NLU Jeopardy!

NLU History

Transformers

IR metrics

IR models

In-context learning

Advanced behavioral testing

100

IBM's Watson system won this television game show in 2011.

What is Jeopardy!?

100

This Transformer architecture is trained with MLM and next sentence prediction objectives.

What is BERT?

100

This metric says whether there is a relevant document at or above K.

What is Success@K?

100

This is a "massaged" version of TF-IDF?

What is BM25?

100

In this new method, the LM poses questions to itself iteratively.

What is Self-Ask?

100

This is arguably the first proposal for adversarial testing.

What is the Turing Test?

200

This model began the tradition of naming models after characters from the Muppets.

What is ELMo?

200

This Transformer architecture combines an MLM-based generator with a discriminator designed to distinguish original tokens from corrupted ones.

What is ELECTRA?

200

This metric gives the percentage of documents at or above K that are relevant.

What is precision?

200

The BM25 scoring function includes a term that penalizes documents for having this property.

What is being long?

200

In the GPT-2 paper, this token is used to generate summaries.

What is "TL;DR"?

200

This principle says that the meaning of a complex phrase is a function of the meaning of its parts and how they are combined.

What is compositionality?

300

This famous AI researcher declared that "a significant advance" on core problems in AI could be made over the course of a summer at Dartmouth in 1956.

Who is John McCarthy?

300

This Transformer architecture combined an autoregressive objective with bidirectional context via permutation orders of the input sequences.

What is XLNet?

300

This metric aggregates over the precision scores for each K such that there is a relevant document at K.

What is average precision?

300

This neural retrieval model scores queries with respect to documents based on the output [CLS] representation of each of these texts.

What is DPR?

300

In this method, we sample a variety of reasoning paths and chose the answer that is most probable after marginalizing out these reasoning paths.

What is Self-Consistency?

300

This dataset from FAIR and UNC Chapel Hill is the first human-created large-scale adversarial benchmark.

What is Adversarial NLI?

400

This famous NLU system from 1970 allowed the user to give commands to a virtual robot operating in a blocks world.

What is SHRDLU?

400

This Transformer separately attends to positional embeddings and token embeddings.

What is DeBERTa?

400

This metric sums over real-valued (graded) relevance scores at each point where there is such a score.

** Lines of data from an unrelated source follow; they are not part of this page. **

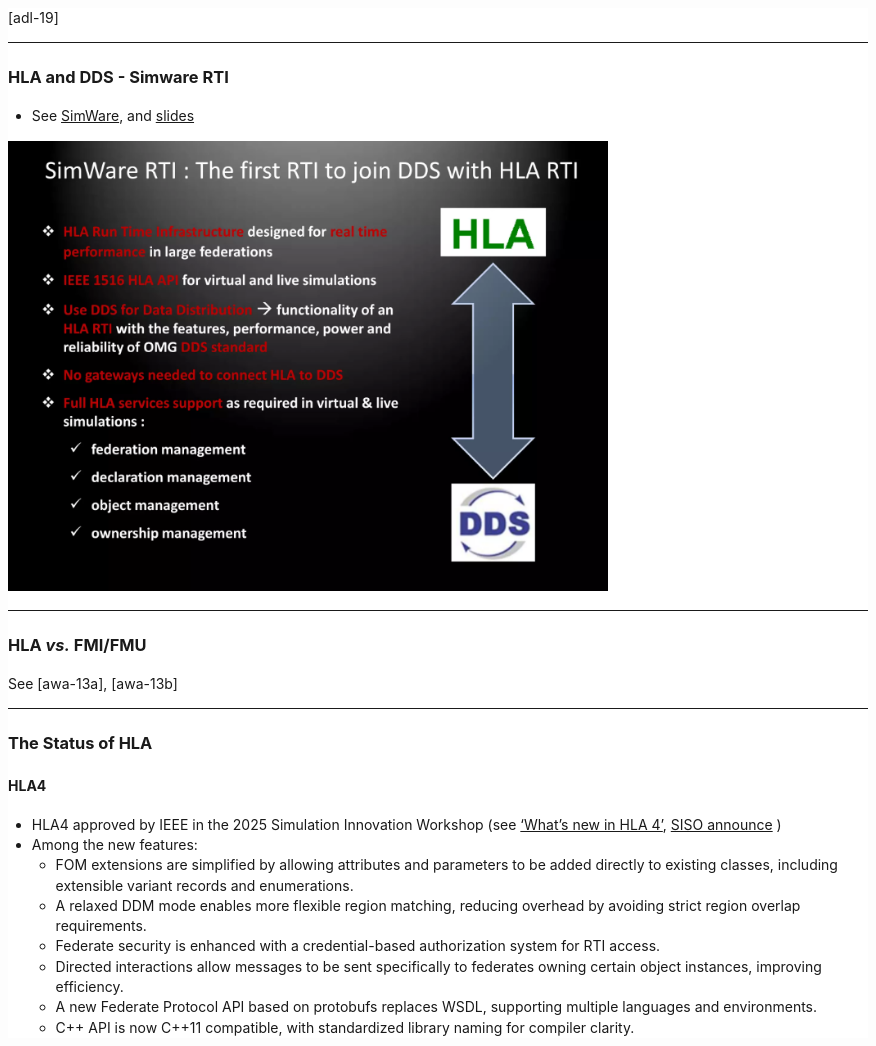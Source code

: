 <ref> [adl-19] </ref>

---
### HLA and DDS - Simware RTI

- See [SimWare](https://www.loyola.com/partners/nads/simware-rti.html), and [slides](https://fr.slideshare.net/slideshow/simware-rti-hla-raised-to-the-power-of-dds/15711655)
<img src="./imgs/simware.png" alt="drawing" width="600"/>

---
### HLA *vs.* FMI/FMU
See [awa-13a], [awa-13b]

---
### The Status of HLA
#### HLA4
- HLA4 approved by IEEE in the 2025 Simulation Innovation Workshop (see [‘What’s new in HLA 4’](https://www.mak.com/learn/blog?view=article&id=359:what-s-new-in-hla-4&catid=19:news-blog), [SISO announce](https://www.sisostandards.org/news/695782/HLA-4-Approved-by-IEEE.htm) )
- Among the new features:
  - FOM extensions are simplified by allowing attributes and parameters to be added directly to existing classes, including extensible variant records and enumerations.
  - A relaxed DDM mode enables more flexible region matching, reducing overhead by avoiding strict region overlap requirements.
  - Federate security is enhanced with a credential-based authorization system for RTI access.
  - Directed interactions allow messages to be sent specifically to federates owning certain object instances, improving efficiency.
  - A new Federate Protocol API based on protobufs replaces WSDL, supporting multiple languages and environments.
  - C++ API is now C++11 compatible, with standardized library naming for compiler clarity.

What is Discounted Cumulative Gain?

400

This neural retrieval model scores documents with respect to queries based on MaxSim computations between every query term and every document term.

What is ColBERT?

400

This model is currently at the top of the HELM leaderboard.

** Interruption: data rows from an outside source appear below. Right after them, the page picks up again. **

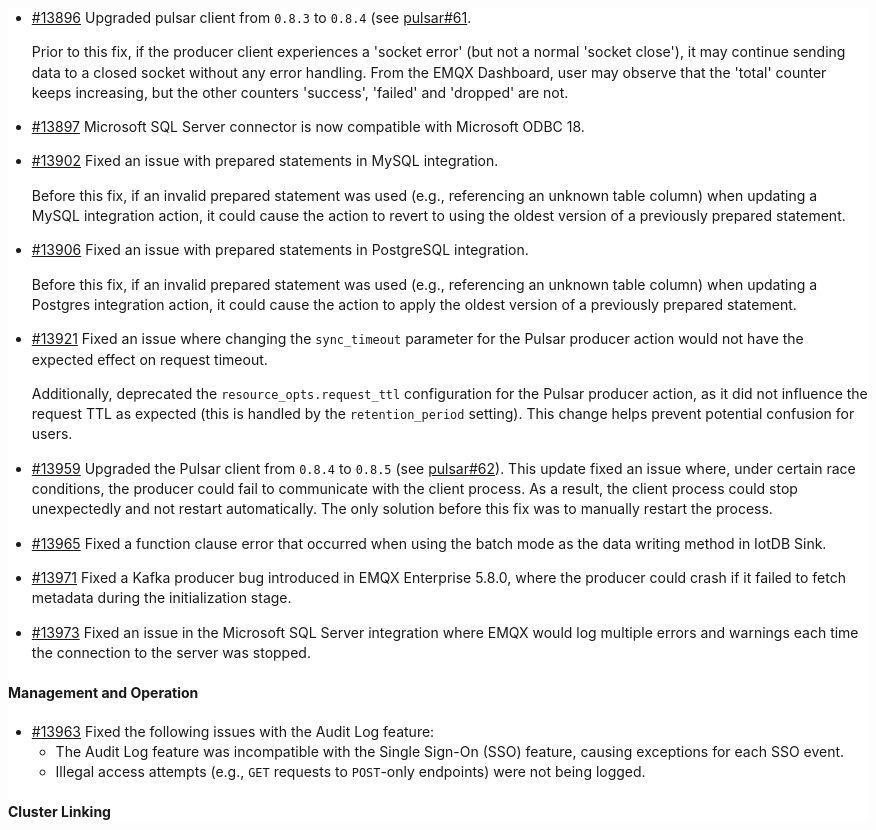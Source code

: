 - [#13896](https://github.com/emqx/emqx/pull/13896) Upgraded pulsar client from `0.8.3` to `0.8.4` (see [pulsar#61](https://github.com/emqx/pulsar-client-erl/pull/61).

  Prior to this fix, if the producer client experiences a 'socket error' (but not a normal 'socket close'), it may continue sending data to a closed socket without any error handling.
  From the EMQX Dashboard, user may observe that the 'total' counter keeps increasing, but the other counters 'success', 'failed' and 'dropped' are not.

- [#13897](https://github.com/emqx/emqx/pull/13897) Microsoft SQL Server connector is now compatible with Microsoft ODBC 18.

- [#13902](https://github.com/emqx/emqx/pull/13902) Fixed an issue with prepared statements in MySQL integration.

  Before this fix, if an invalid prepared statement was used (e.g., referencing an unknown table column) when updating a MySQL integration action, it could cause the action to revert to using the oldest version of a previously prepared statement.

- [#13906](https://github.com/emqx/emqx/pull/13906) Fixed an issue with prepared statements in PostgreSQL integration.

  Before this fix, if an invalid prepared statement was used (e.g., referencing an unknown table column) when updating a Postgres integration action, it could cause the action to apply the oldest version of a previously prepared statement.

- [#13921](https://github.com/emqx/emqx/pull/13921) Fixed an issue where changing the `sync_timeout` parameter for the Pulsar producer action would not have the expected effect on request timeout.

  Additionally, deprecated the `resource_opts.request_ttl` configuration for the Pulsar producer action, as it did not influence the request TTL as expected (this is handled by the `retention_period` setting). This change helps prevent potential confusion for users.

- [#13959](https://github.com/emqx/emqx/pull/13959) Upgraded the Pulsar client from `0.8.4` to `0.8.5` (see [pulsar#62](https://github.com/emqx/pulsar-client-erl/pull/62)). This update fixed an issue where, under certain race conditions, the producer could fail to communicate with the client process. As a result, the client process could stop unexpectedly and not restart automatically. The only solution before this fix was to manually restart the process.
- [#13965](https://github.com/emqx/emqx/pull/13965) Fixed a function clause error that occurred when using the batch mode as the data writing method in IotDB Sink.
- [#13971](https://github.com/emqx/emqx/pull/13971) Fixed a Kafka producer bug introduced in EMQX Enterprise 5.8.0, where the producer could crash if it failed to fetch metadata during the initialization stage.

- [#13973](https://github.com/emqx/emqx/pull/13973) Fixed an issue in the Microsoft SQL Server integration where EMQX would log multiple errors and warnings each time the connection to the server was stopped.

#### Management and Operation

- [#13963](https://github.com/emqx/emqx/pull/13963) Fixed the following issues with the Audit Log feature:
  - The Audit Log feature was incompatible with the Single Sign-On (SSO) feature, causing exceptions for each SSO event.
  - Illegal access attempts (e.g., `GET` requests to `POST`-only endpoints) were not being logged.

#### Cluster Linking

What is Cohere Command beta?

400

This diagnostic technique uses a modest amount of fine-tuning on challenge data to differentiate model limitations from dataset limitations.

What is inoculation by fine-tuning?

500

This is the primary achievement of Eugene Goostman.

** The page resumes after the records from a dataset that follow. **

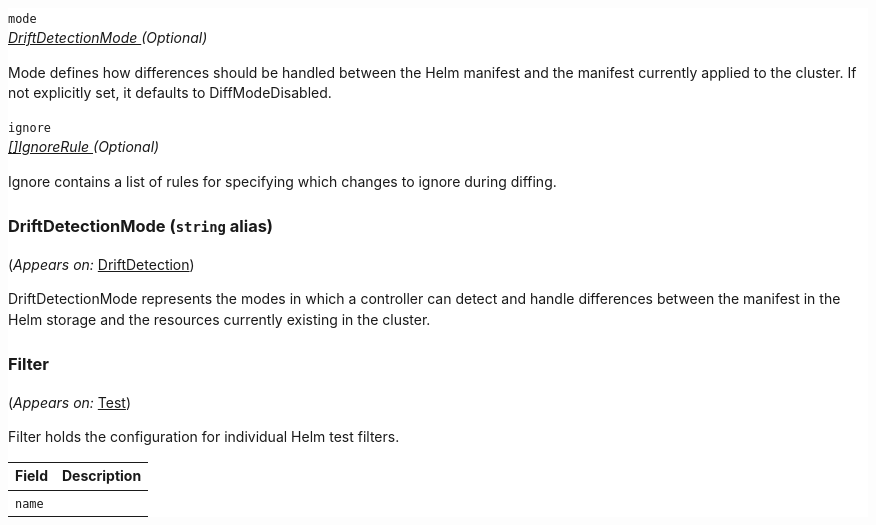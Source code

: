 <td>
<code>mode</code><br>
<em>
<a href="#helm.toolkit.fluxcd.io/v2.DriftDetectionMode">
DriftDetectionMode
</a>
</em>
</td>
<td>
<em>(Optional)</em>
<p>Mode defines how differences should be handled between the Helm manifest
and the manifest currently applied to the cluster.
If not explicitly set, it defaults to DiffModeDisabled.</p>
</td>
</tr>
<tr>
<td>
<code>ignore</code><br>
<em>
<a href="#helm.toolkit.fluxcd.io/v2.IgnoreRule">
[]IgnoreRule
</a>
</em>
</td>
<td>
<em>(Optional)</em>
<p>Ignore contains a list of rules for specifying which changes to ignore
during diffing.</p>
</td>
</tr>
</tbody>
</table>
</div>
</div>
<h3 id="helm.toolkit.fluxcd.io/v2.DriftDetectionMode">DriftDetectionMode
(<code>string</code> alias)</h3>
<p>
(<em>Appears on:</em>
<a href="#helm.toolkit.fluxcd.io/v2.DriftDetection">DriftDetection</a>)
</p>
<p>DriftDetectionMode represents the modes in which a controller can detect and
handle differences between the manifest in the Helm storage and the resources
currently existing in the cluster.</p>
<h3 id="helm.toolkit.fluxcd.io/v2.Filter">Filter
</h3>
<p>
(<em>Appears on:</em>
<a href="#helm.toolkit.fluxcd.io/v2.Test">Test</a>)
</p>
<p>Filter holds the configuration for individual Helm test filters.</p>
<div class="md-typeset__scrollwrap">
<div class="md-typeset__table">
<table>
<thead>
<tr>
<th>Field</th>
<th>Description</th>
</tr>
</thead>
<tbody>
<tr>
<td>
<code>name</code><br>
<em>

What is passing the Turing Test by imitating (being?) an unpleasant 13-year old boy?

500

This Transformer leads the effort to do battle with the evil forces of the Decepticons.

Who is Optimus Prime?

500

This is the metric you would favor if it was crucial to have every relevant document above K.

What is recall?

500

This neural retrieval model represents queries and documents as sparse vectors over the entire vocabulary.

What is SPLADE?

500

This person is known as the world's first prompt engineer.

Who is Riley Goodside?

500

The famous adversarial testing paper Jia and Liang 2017 is focused on this benchmark task.

What is SQuAD?